**WHAT IS BEING ASKED:** Repeat only these lines, exactly: the first line of the data, the line containing "Trie 的核心思想是空间换", and every line between them. Pictures stay out.

**EXCERPTED RECORDS:**
========================
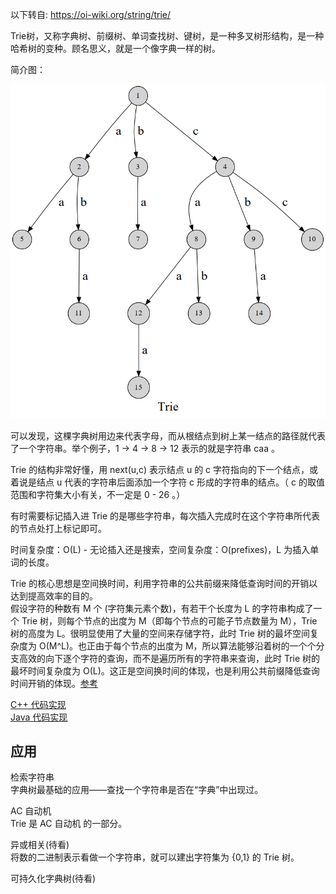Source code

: 以下转自: https://oi-wiki.org/string/trie/  
  
Trie树，又称字典树、前缀树、单词查找树、键树，是一种多叉树形结构，是一种哈希树的变种。顾名思义，就是一个像字典一样的树。  
  
简介图：  
  
![](Trie.png)  
  
可以发现，这棵字典树用边来代表字母，而从根结点到树上某一结点的路径就代表了一个字符串。举个例子，1 -> 4 -> 8 -> 12 表示的就是字符串 caa 。  
  
Trie 的结构非常好懂，用 next(u,c) 表示结点 u 的 c 字符指向的下一个结点，或着说是结点 u 代表的字符串后面添加一个字符 c 形成的字符串的结点。（ c 的取值范围和字符集大小有关，不一定是 0 - 26 。）  
  
有时需要标记插入进 Trie 的是哪些字符串，每次插入完成时在这个字符串所代表的节点处打上标记即可。  
  
时间复杂度：O(L) - 无论插入还是搜索，空间复杂度：O(prefixes)，L 为插入单词的长度。  
  
Trie 的核心思想是空间换时间，利用字符串的公共前缀来降低查询时间的开销以达到提高效率的目的。  
假设字符的种数有 M 个 (字符集元素个数)，有若干个长度为 L 的字符串构成了一个 Trie 树，则每个节点的出度为 M（即每个节点的可能子节点数量为 M），Trie 树的高度为 L。很明显使用了大量的空间来存储字符，此时 Trie 树的最坏空间复杂度为 O(M^L)。也正由于每个节点的出度为 M，所以算法能够沿着树的一个个分支高效的向下逐个字符的查询，而不是遍历所有的字符串来查询，此时 Trie 树的最坏时间复杂度为 O(L)。这正是空间换时间的体现，也是利用公共前缀降低查询时间开销的体现。[参考](https://blog.csdn.net/u010599509/article/details/54410619)  
  
[C++ 代码实现](Trie.cpp)  
[Java 代码实现](../../../Leetcode%20Practices/algorithms/medium/208%20Implement%20Trie%20(Prefix%20Tree).java)  
  
## 应用
检索字符串  
字典树最基础的应用——查找一个字符串是否在“字典”中出现过。  
  
AC 自动机  
Trie 是 AC 自动机 的一部分。  
  
异或相关(待看)  
将数的二进制表示看做一个字符串，就可以建出字符集为 {0,1} 的 Trie 树。  
  
可持久化字典树(待看)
========================
**ANSWER SECTION:**
Source code

: 以下转自: https://oi-wiki.org/string/trie/  
  
Trie树，又称字典树、前缀树、单词查找树、键树，是一种多叉树形结构，是一种哈希树的变种。顾名思义，就是一个像字典一样的树。  
  
简介图：  
  
![](Trie.png)  
  
可以发现，这棵字典树用边来代表字母，而从根结点到树上某一结点的路径就代表了一个字符串。举个例子，1 -> 4 -> 8 -> 12 表示的就是字符串 caa 。  
  
Trie 的结构非常好懂，用 next(u,c) 表示结点 u 的 c 字符指向的下一个结点，或着说是结点 u 代表的字符串后面添加一个字符 c 形成的字符串的结点。（ c 的取值范围和字符集大小有关，不一定是 0 - 26 。）  
  
有时需要标记插入进 Trie 的是哪些字符串，每次插入完成时在这个字符串所代表的节点处打上标记即可。  
  
时间复杂度：O(L) - 无论插入还是搜索，空间复杂度：O(prefixes)，L 为插入单词的长度。  
  
Trie 的核心思想是空间换时间，利用字符串的公共前缀来降低查询时间的开销以达到提高效率的目的。  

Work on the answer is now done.